If you hang out on expat forums, as I do, you will come across a lot of nice people. I frequent these forums because they're often an entertaining waste of time, but also because they can be helpful. If you want to know which store in Quito carries American peanut butter (answer: apparently none), there's no better place to find out.
As I said, most of the folks are both normal and pleasant. However, both here in Ecuador and in my former place of exile, the Philippines, I have noted that there seems to be an unusually high proportion of conspiracy buffs in the expat communities. After a bit of thought, I concluded that this isn't particularly surprising since expats are not a random cross-section of their home countries – obviously, people who choose to leave their country differ from those who choose to stay put, and one of those ways might be a tendency to believe that they are out to get us.

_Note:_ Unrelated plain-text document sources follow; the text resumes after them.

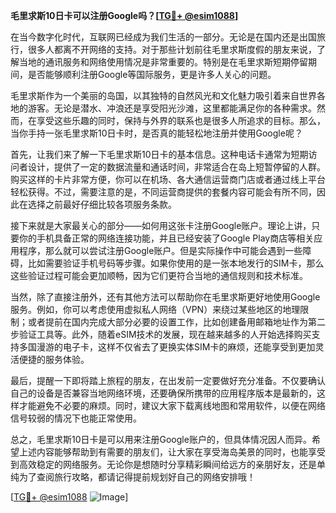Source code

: **毛里求斯10日卡可以注册Google吗？[[TG💪+ @esim1088](https://t.me/s/esim1088)]**

在当今数字化时代，互联网已经成为我们生活的一部分。无论是在国内还是出国旅行，很多人都离不开网络的支持。对于那些计划前往毛里求斯度假的朋友来说，了解当地的通讯服务和网络使用情况是非常重要的。特别是在毛里求斯短期停留期间，是否能够顺利注册Google等国际服务，更是许多人关心的问题。

毛里求斯作为一个美丽的岛国，以其独特的自然风光和文化魅力吸引着来自世界各地的游客。无论是潜水、冲浪还是享受阳光沙滩，这里都能满足你的各种需求。然而，在享受这些乐趣的同时，保持与外界的联系也是很多人所追求的目标。那么，当你手持一张毛里求斯10日卡时，是否真的能轻松地注册并使用Google呢？

首先，让我们来了解一下毛里求斯10日卡的基本信息。这种电话卡通常为短期访问者设计，提供了一定的数据流量和通话时间，非常适合在岛上短暂停留的人群。购买这样的卡片非常方便，你可以在机场、各大通信运营商门店或者通过线上平台轻松获得。不过，需要注意的是，不同运营商提供的套餐内容可能会有所不同，因此在选择之前最好仔细比较各项服务条款。

接下来就是大家最关心的部分——如何用这张卡注册Google账户。理论上讲，只要你的手机具备正常的网络连接功能，并且已经安装了Google Play商店等相关应用程序，那么就可以尝试注册Google账户。但是实际操作中可能会遇到一些障碍，比如需要验证手机号码等步骤。如果你使用的是一张本地发行的SIM卡，那么这些验证过程可能会更加顺畅，因为它们更符合当地的通信规则和技术标准。

当然，除了直接注册外，还有其他方法可以帮助你在毛里求斯更好地使用Google服务。例如，你可以考虑使用虚拟私人网络（VPN）来绕过某些地区的地理限制；或者提前在国内完成大部分必要的设置工作，比如创建备用邮箱地址作为第二步验证工具等。此外，随着eSIM技术的发展，现在越来越多的人开始选择购买支持多国漫游的电子卡，这样不仅省去了更换实体SIM卡的麻烦，还能享受到更加灵活便捷的服务体验。

最后，提醒一下即将踏上旅程的朋友，在出发前一定要做好充分准备。不仅要确认自己的设备是否兼容当地网络环境，还要确保所携带的应用程序版本是最新的，这样才能避免不必要的麻烦。同时，建议大家下载离线地图和常用软件，以便在网络信号较弱的情况下也能正常使用。

总之，毛里求斯10日卡是可以用来注册Google账户的，但具体情况因人而异。希望上述内容能够帮助到有需要的朋友们，让大家在享受海岛美景的同时，也能享受到高效稳定的网络服务。无论你是想随时分享精彩瞬间给远方的亲朋好友，还是单纯为了查阅旅行攻略，都请记得提前规划好自己的网络安排哦！

[[TG💪+ @esim1088](https://t.me/s/esim1088) ![Image](https://i.postimg.cc/4NQfJmqS/Snipaste-2025-05-13-00-14-12.png)]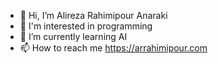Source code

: - 👋 Hi, I’m Alireza Rahimipour Anaraki
- 👀 I'm interested in programming
- 🌱 I’m currently learning AI
- 📫 How to reach me https://arrahimipour.com
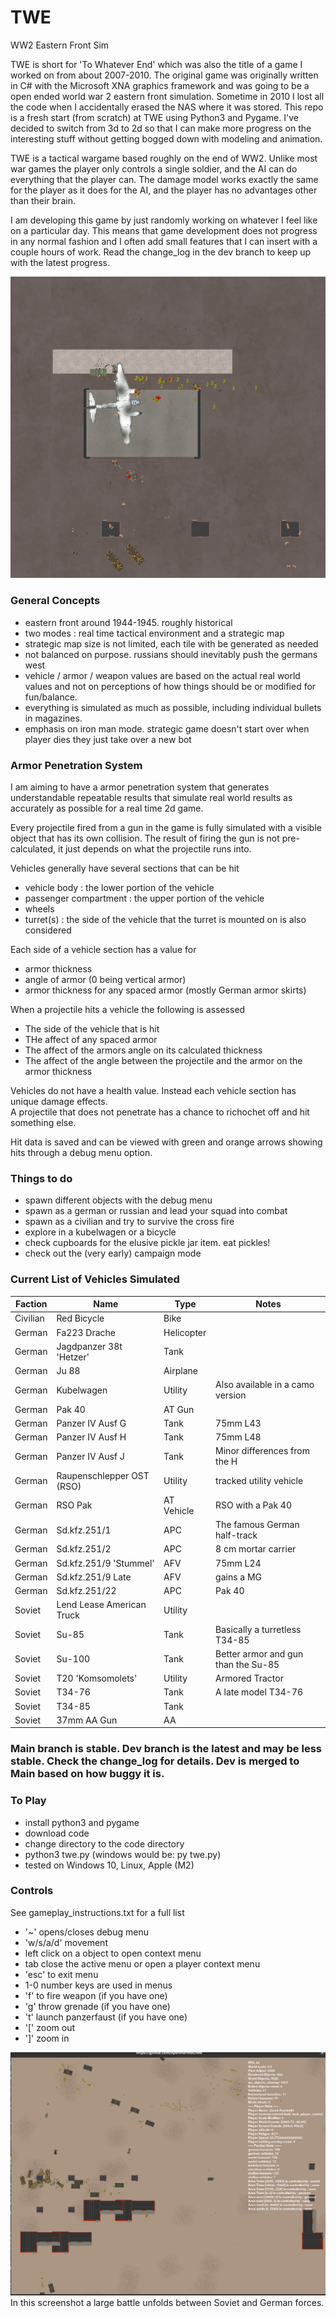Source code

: # TWE 
WW2 Eastern Front Sim

TWE is short for 'To Whatever End' which was also the title of a game I worked on from about 2007-2010.
The original game was originally written in C# with the Microsoft XNA graphics framework and was going to be a open ended world war 2 eastern front simulation. Sometime in 2010 I lost all the code when I accidentally erased the NAS where it was stored. This repo is a fresh start (from scratch) at TWE using Python3 and Pygame. I've decided to switch from 3d to 2d so that I can make more progress on the interesting stuff without getting bogged down with modeling and animation.

TWE is a tactical wargame based roughly on the end of WW2. Unlike most war games the player only controls a single soldier, and the AI can do everything that the player can. The damage model works exactly the same for the player as it does for the AI, and the player has no advantages 
other than their brain.

I am developing this game by just randomly working on whatever I feel like on a particular day. This means that game development does not progress in any normal fashion and I often add small features that I can insert with a couple hours of work. Read the change_log in the dev branch to keep up with the latest progress. 

![screenshot](/screenshots/twe-oct-22-2024.png "TWE screenshot")

### General Concepts
- eastern front around 1944-1945. roughly historical
- two modes : real time tactical environment and a strategic map
- strategic map size is not limited, each tile with be generated as needed
- not balanced on purpose. russians should inevitably push the germans west
- vehicle / armor / weapon values are based on the actual real world values and not on perceptions of how things should be or modified for fun/balance.
- everything is simulated as much as possible, including individual bullets in magazines.
- emphasis on iron man mode. strategic game doesn't start over when player dies they just take over a new bot

### Armor Penetration System

I am aiming to have a armor penetration system that generates understandable repeatable results that 
simulate real world results as accurately as possible for a real time 2d game.  

Every projectile fired from a gun in the game is fully simulated with a visible object that has its own collision.  The result of firing the gun is not pre-calculated, it just depends on what the projectile runs into.  

Vehicles generally have several sections that can be hit 
- vehicle body : the lower portion of the vehicle 
- passenger compartment : the upper portion of the vehicle
- wheels
- turret(s) : the side of the vehicle that the turret is mounted on is also considered

Each side of a vehicle section has a value for 
- armor thickness 
- angle of armor (0 being vertical armor)
- armor thickness for any spaced armor (mostly German armor skirts)

When a projectile hits a vehicle the following is assessed
- The side of the vehicle that is hit
- THe affect of any spaced armor
- The affect of the armors angle on its calculated thickness
- The affect of the angle between the projectile and the armor on the armor thickness

Vehicles do not have a health value. Instead each vehicle section has unique damage effects.  
A projectile that does not penetrate has a chance to richochet off and hit something else.  

Hit data is saved and can be viewed with green and orange arrows showing hits through a debug menu option.  

### Things to do
- spawn different objects with the debug menu
- spawn as a german or russian and lead your squad into combat
- spawn as a civilian and try to survive the cross fire
- explore in a kubelwagen or a bicycle
- check cupboards for the elusive pickle jar item. eat pickles!
- check out the (very early) campaign mode

### Current List of Vehicles Simulated

| Faction | Name | Type | Notes |
|---|---|---|---|
| Civilian | Red Bicycle | Bike | |
| German | Fa223 Drache | Helicopter | |
| German | Jagdpanzer 38t 'Hetzer' | Tank | |
| German | Ju 88 | Airplane | |
| German | Kubelwagen | Utility | Also available in a camo version | 
| German | Pak 40 | AT Gun | |
| German | Panzer IV Ausf G | Tank | 75mm L43 |
| German | Panzer IV Ausf H | Tank | 75mm L48 |
| German | Panzer IV Ausf J | Tank | Minor differences from the H |
| German | Raupenschlepper OST (RSO) | Utility | tracked utility vehicle |
| German | RSO Pak | AT Vehicle | RSO with a Pak 40 |
| German | Sd.kfz.251/1 | APC | The famous German half-track |
| German | Sd.kfz.251/2 | APC | 8 cm mortar carrier |
| German | Sd.kfz.251/9 'Stummel' | AFV | 75mm L24 |
| German | Sd.kfz.251/9 Late | AFV | gains a MG |
| German | Sd.kfz.251/22 | APC | Pak 40 |
| Soviet | Lend Lease American Truck | Utility | |
| Soviet | Su-85 | Tank | Basically a turretless T34-85 |
| Soviet | Su-100 | Tank | Better armor and gun than the Su-85 |
| Soviet | T20 'Komsomolets' | Utility | Armored Tractor |
| Soviet | T34-76 | Tank | A late model T34-76 |
| Soviet | T34-85 | Tank | |
| Soviet | 37mm AA Gun | AA | |




### Main branch is stable. Dev branch is the latest and may be less stable. Check the change_log for details. Dev is merged to Main based on how buggy it is.
  
### To Play 
- install python3 and pygame
- download code
- change directory to the code directory
- python3 twe.py (windows would be: py twe.py)
- tested on Windows 10, Linux, Apple (M2)

### Controls
See gameplay_instructions.txt for a full list
- '~' opens/closes debug menu 
- 'w/s/a/d' movement
- left click on a object to open context menu
- tab close the active menu or open a player context menu
- 'esc' to exit menu
- 1-0 number keys are used in menus
- 'f' to fire weapon (if you have one)
- 'g' throw grenade (if you have one)
- 't' launch panzerfaust (if you have one)
- '[' zoom out
- ']' zoom in 





![screenshot](/screenshots/twe-mar-26-2025.png "TWE screenshot")
In this screenshot a large battle unfolds between Soviet and German forces. 
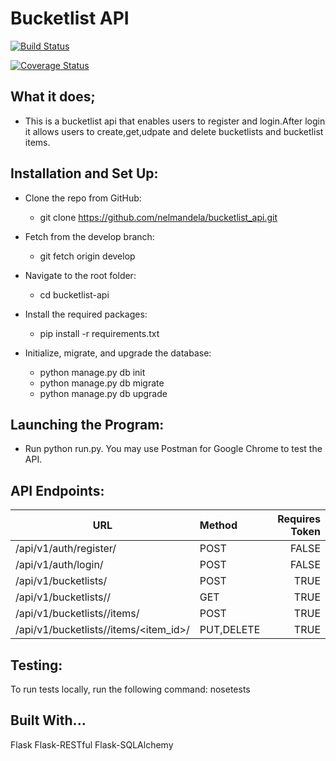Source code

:  # Bucketlist API
 
 [![Build Status](https://travis-ci.org/nelmandela/restful_api.svg?branch=master)](https://travis-ci.org/nelmandela/restful_api)

[![Coverage Status](https://coveralls.io/repos/github/nelmandela/bucketlist_api/badge.svg?branch=master)](https://coveralls.io/github/nelmandela/bucketlist_api?branch=master)

## What it does;

- This is a bucketlist api that enables users to register and login.After login it allows users to create,get,udpate and delete bucketlists and bucketlist items.

## Installation and Set Up:

- Clone the repo from GitHub:
    - git clone https://github.com/nelmandela/bucketlist_api.git

- Fetch from the develop branch:

  - git fetch origin develop

- Navigate to the root folder:

  - cd bucketlist-api
  
- Install the required packages:

  - pip install -r requirements.txt
  
- Initialize, migrate, and upgrade the database:

  - python manage.py db init
  - python manage.py db migrate
  - python manage.py db upgrade
  
## Launching the Program:

  - Run python run.py. You may use Postman for Google Chrome to test the API.

## API Endpoints:

| URL	| Method | Requires Token |
| --- | :--- | ---: |
| /api/v1/auth/register/ | POST | FALSE
| /api/v1/auth/login/ | POST | FALSE
| /api/v1/bucketlists/ | POST | TRUE
| /api/v1/bucketlists/<id>/	| GET | TRUE
| /api/v1/bucketlists/<id>/items/ | POST | TRUE
| /api/v1/bucketlists/<id>/items/<item_id>/	| PUT,DELETE | TRUE

  
## Testing:

  To run tests locally, run the following command: nosetests

## Built With...

  Flask
  Flask-RESTful
  Flask-SQLAlchemy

Who 'they' are is not always clear. The conspiracies seem to emanate from both the left and right of the US political spectrum, with a fair number of the believers having political leanings that are rather inscrutable.
Some of the theories are very entertaining. My favorite is that the government is trying to trigger a humungous earthquake on the New Madrid Fault in order to create a big inland sea where the Mississippi River currently resides. Why this is being done is unclear, but apparently the Illuminati is involved. Here's a video about it on YouTube, which tells us that it's being done through fracking.
Others say the plan involves HAARP, which is a popular source of conspiracy theories according to Wikipedia.